Food Law News - EU - 2011


EP Press Release, 29 March 2011

NOVEL FOODS - Novel Foods talks collapse on Council refusal to label clone-derived products

All-night conciliation talks to update the Novel Foods Regulation broke down without agreement after Council refused a final compromise offer from the European Parliament. This means that the current Novel Foods Regulation, adopted in 1997, will remain in force.

Chair of the European Parliament delegation Gianni Pittella (S&D, IT) and Parliament's Novel Foods rapporteur Kartika Liotard (GUE/NGL, NL) issued the following joint statement:

"It is deeply frustrating that Council would not listen to public opinion and support urgently needed measures to protect consumer and animal welfare interests.

"Parliament had overwhelmingly called for a ban on food from cloned animals and their descendants (see EP press release 7 July 2011). We made a huge effort to compromise but we were not willing to betray consumers on their right to know whether food comes from animals bred using clones. Since European public opinion is overwhelmingly against cloning for food, (see Eurobarometer survey) a commitment to label all food products from cloned offspring is a bare minimum. Council would only assure its support to label one type of product: fresh beef.
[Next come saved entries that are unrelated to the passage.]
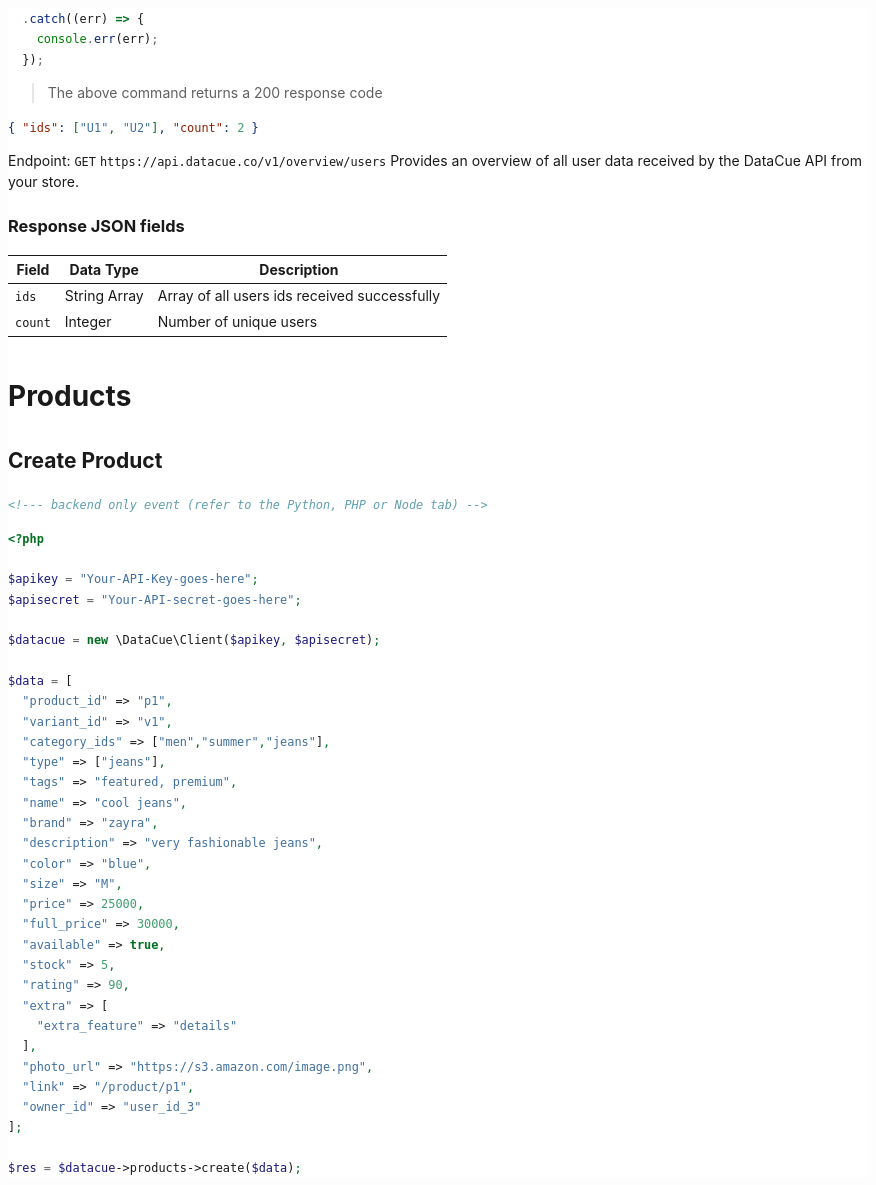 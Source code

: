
 ```javascript
  .catch((err) => {
    console.err(err);
  });
```

> The above command returns a 200 response code

```json
{ "ids": ["U1", "U2"], "count": 2 }
```

Endpoint: `GET` `https://api.datacue.co/v1/overview/users`
Provides an overview of all user data received by the DataCue API from your store.

### Response JSON fields

| Field   | Data Type    | Description                                  |
| ------- | ------------ | -------------------------------------------- |
| `ids`   | String Array | Array of all users ids received successfully |
| `count` | Integer      | Number of unique users                       |

# Products

## Create Product

```html
<!--- backend only event (refer to the Python, PHP or Node tab) -->
```

```php
<?php

$apikey = "Your-API-Key-goes-here";
$apisecret = "Your-API-secret-goes-here";

$datacue = new \DataCue\Client($apikey, $apisecret);

$data = [
  "product_id" => "p1",
  "variant_id" => "v1",
  "category_ids" => ["men","summer","jeans"],
  "type" => ["jeans"],
  "tags" => "featured, premium",
  "name" => "cool jeans",
  "brand" => "zayra",
  "description" => "very fashionable jeans",
  "color" => "blue",
  "size" => "M",
  "price" => 25000,
  "full_price" => 30000,
  "available" => true,
  "stock" => 5,
  "rating" => 90,
  "extra" => [
    "extra_feature" => "details"
  ],
  "photo_url" => "https://s3.amazon.com/image.png",
  "link" => "/product/p1",
  "owner_id" => "user_id_3"
];

$res = $datacue->products->create($data);

```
"Measures regarding clone offspring are absolutely critical because clones are commercially viable only for breeding, not directly for food production. No farmer would spend €100,000 on a cloned bull, only to turn it into hamburgers.

"Council furthermore opposed Parliament's right to veto new additions to the novel foods list. Its failure to compromise means that other valuable improvements to the rules are now lost. There will continue to be no special measures regarding nanomaterials in food, for example."